In many subsurface engineering geoscience applications the impact of thermal, hydraulic, mechanical and chemical (THMC) processes needs to be evaluated. Coupled process models require solution of the partial differential equations describing energy or mass balance. Ignoring the coupling of these processes can lead to a significant oversimplification which may not adequately represent the systems being modelled. Incorporation of coupled processes and associated phenomena inevitably leads to numerical stability issues due to very different scales in terms of spatial distribution, time and parametrical heterogeneity. One approach to simplify the computational demands is to integrate analytical and physical models into standard numerical modelling techniques (in this case finite elements), effectively adding sub-grid scale and sub-time scale information to the model. We present such an approach for the simulation of fluid flow through a fracture validated against experimental data and cross comparison with results of other modelling teams within the DECOVALEX 2015 (development of coupled models and their validation against experiments) project (http://www.decovalex.org).
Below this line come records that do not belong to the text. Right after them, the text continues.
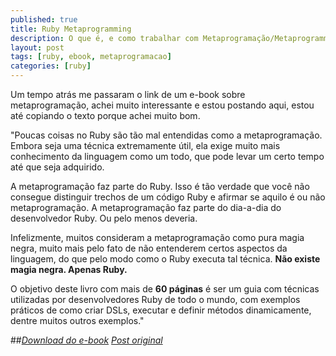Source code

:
 ```yaml
---
published: true
title: Ruby Metaprogramming
description: O que é, e como trabalhar com Metaprogramação/Metaprogramming no Ruby
layout: post
tags: [ruby, ebook, metaprogramacao]
categories: [ruby]
---
```

Um tempo atrás me passaram o link de um e-book sobre metaprogramação, achei muito interessante e estou postando aqui, estou até copiando o texto porque achei muito bom.

"Poucas coisas no Ruby são tão mal entendidas como a metaprogramação. Embora seja uma técnica extremamente útil, ela exige muito mais conhecimento da linguagem como um todo, que pode levar um certo tempo até que seja adquirido.

A metaprogramação faz parte do Ruby. Isso é tão verdade que você não consegue distinguir trechos de um código Ruby e afirmar se aquilo é ou não metaprogramação. A metaprogramação faz parte do dia-a-dia do desenvolvedor Ruby. Ou pelo menos deveria.

Infelizmente, muitos consideram a metaprogramação como pura magia negra, muito mais pelo fato de não entenderem certos aspectos da linguagem, do que pelo modo como o Ruby executa tal técnica. <strong>Não existe magia negra. Apenas Ruby.</strong>

O objetivo deste livro com mais de <strong>60 páginas</strong> é ser um guia com técnicas utilizadas por desenvolvedores Ruby de todo o mundo, com exemplos práticos de como criar DSLs, executar e definir métodos dinamicamente, dentre muitos outros exemplos."

##*<a href="http://howtocode.com.br/downloads/ruby-metaprogramming.zip">Download do e-book</a>*
*<a href="http://howtocode.com.br/ebooks/ruby-metaprogramming?simplesideias" target="_blank">Post original</a>*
By replacing the mechanical behaviour and chemical transport processes with physical models, and by utilising the static nature of the temperature changes, only the hydraulic system required numerical solution in a highly coupled problem. Physical models for fracture closure due to pressure solution, fracture opening due to chemical dissolution, the development of channel flow and a change in the reactive transport characteristics with time were implemented and are described here. The main features of the experimental data could be replicated, although lying outside of the parameter range suggested by the literature. Comparison with other teams using different modelling approaches indicated internal consistency.